## TASK REQUIREMENTS
For the string "Optional", state the number of lines in the data that contain it, and nothing else.

━━━ SUPPLIED INFORMATION

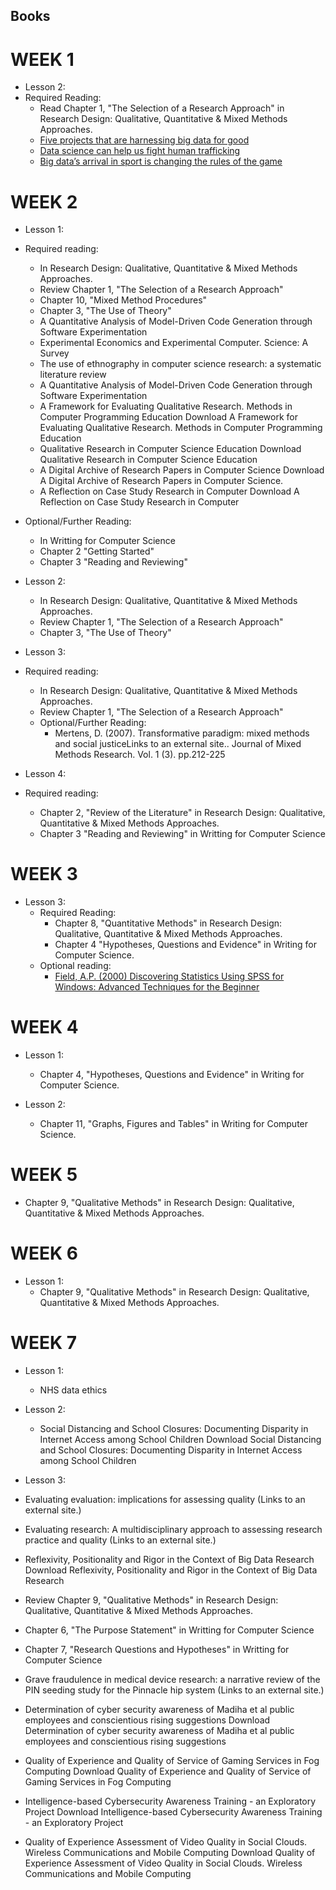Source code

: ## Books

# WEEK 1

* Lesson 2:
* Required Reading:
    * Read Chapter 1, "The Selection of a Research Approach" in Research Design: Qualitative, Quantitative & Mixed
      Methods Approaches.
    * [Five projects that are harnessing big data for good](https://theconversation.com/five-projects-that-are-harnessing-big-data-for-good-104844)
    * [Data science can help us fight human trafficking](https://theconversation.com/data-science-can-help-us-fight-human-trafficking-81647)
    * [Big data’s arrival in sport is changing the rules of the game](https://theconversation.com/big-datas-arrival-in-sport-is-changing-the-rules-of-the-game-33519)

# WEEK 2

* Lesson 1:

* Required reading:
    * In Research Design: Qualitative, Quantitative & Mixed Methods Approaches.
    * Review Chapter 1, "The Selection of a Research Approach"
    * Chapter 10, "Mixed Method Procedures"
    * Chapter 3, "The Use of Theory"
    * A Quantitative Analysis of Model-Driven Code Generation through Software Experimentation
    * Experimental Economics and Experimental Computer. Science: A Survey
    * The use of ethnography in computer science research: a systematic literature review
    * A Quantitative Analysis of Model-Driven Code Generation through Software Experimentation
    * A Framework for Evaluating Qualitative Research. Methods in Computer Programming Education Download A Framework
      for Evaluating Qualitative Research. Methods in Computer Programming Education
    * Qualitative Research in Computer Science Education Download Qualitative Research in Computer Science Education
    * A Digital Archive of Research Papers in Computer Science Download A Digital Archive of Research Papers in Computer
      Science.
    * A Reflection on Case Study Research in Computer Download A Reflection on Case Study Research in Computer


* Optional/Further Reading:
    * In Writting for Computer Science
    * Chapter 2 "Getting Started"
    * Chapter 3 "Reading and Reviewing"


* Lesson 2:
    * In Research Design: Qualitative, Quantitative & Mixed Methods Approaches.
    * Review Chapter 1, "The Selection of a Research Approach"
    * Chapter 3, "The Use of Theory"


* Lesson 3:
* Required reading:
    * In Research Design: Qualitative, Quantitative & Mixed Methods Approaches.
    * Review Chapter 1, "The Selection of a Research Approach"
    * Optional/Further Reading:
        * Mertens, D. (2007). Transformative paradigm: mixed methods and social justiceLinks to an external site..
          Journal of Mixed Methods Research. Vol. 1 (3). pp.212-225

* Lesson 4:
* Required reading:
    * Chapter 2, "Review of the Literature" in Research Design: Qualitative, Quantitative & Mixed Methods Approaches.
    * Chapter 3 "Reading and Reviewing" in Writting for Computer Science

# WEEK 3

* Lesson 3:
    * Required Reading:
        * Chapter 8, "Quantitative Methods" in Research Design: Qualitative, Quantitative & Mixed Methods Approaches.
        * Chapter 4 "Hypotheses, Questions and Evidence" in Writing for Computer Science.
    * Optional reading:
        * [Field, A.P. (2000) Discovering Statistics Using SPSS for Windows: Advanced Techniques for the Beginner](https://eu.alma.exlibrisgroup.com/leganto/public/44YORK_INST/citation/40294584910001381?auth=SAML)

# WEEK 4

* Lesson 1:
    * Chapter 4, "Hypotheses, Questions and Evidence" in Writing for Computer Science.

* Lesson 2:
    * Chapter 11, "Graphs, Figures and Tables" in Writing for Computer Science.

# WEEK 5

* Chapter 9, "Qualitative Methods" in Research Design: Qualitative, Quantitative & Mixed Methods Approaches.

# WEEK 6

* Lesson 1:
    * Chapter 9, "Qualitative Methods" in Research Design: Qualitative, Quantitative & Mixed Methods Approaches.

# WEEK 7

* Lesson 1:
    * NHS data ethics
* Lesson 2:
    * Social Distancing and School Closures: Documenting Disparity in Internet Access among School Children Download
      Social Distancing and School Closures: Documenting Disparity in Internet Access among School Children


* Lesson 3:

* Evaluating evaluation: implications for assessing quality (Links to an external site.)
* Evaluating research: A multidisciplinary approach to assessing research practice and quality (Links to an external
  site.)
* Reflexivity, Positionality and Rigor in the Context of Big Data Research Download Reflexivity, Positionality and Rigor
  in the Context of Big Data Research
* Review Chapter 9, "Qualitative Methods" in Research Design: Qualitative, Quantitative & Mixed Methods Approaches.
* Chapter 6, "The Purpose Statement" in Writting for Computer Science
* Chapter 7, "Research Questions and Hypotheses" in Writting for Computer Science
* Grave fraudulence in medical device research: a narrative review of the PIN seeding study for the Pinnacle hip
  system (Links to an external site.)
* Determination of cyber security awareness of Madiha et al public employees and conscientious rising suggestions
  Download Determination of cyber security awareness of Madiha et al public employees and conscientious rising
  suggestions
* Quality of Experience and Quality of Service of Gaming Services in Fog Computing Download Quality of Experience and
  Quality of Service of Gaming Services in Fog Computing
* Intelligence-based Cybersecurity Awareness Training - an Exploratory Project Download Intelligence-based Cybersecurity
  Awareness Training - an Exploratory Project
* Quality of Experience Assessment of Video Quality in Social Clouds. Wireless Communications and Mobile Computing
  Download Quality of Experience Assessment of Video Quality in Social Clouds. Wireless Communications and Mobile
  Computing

━━━━━━
━━━ SUPPLIED INFORMATION

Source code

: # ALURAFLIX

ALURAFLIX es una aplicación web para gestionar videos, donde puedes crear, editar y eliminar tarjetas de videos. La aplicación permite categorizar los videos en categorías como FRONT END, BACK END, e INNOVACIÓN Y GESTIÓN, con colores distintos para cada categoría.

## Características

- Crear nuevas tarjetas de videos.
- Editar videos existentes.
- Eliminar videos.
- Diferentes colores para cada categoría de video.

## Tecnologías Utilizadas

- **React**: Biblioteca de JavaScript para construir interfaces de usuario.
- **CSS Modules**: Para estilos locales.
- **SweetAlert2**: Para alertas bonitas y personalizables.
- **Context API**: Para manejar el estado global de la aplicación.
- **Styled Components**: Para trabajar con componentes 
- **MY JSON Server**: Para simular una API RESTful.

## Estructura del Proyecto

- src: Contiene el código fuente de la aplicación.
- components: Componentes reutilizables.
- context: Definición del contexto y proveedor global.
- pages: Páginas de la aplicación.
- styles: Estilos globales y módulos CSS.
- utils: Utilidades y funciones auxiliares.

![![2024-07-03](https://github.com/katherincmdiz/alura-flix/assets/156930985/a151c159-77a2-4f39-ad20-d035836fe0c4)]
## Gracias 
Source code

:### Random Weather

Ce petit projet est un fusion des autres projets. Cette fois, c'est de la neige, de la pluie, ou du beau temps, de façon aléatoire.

━━━━━━

## EXERCISE RESPONSE
3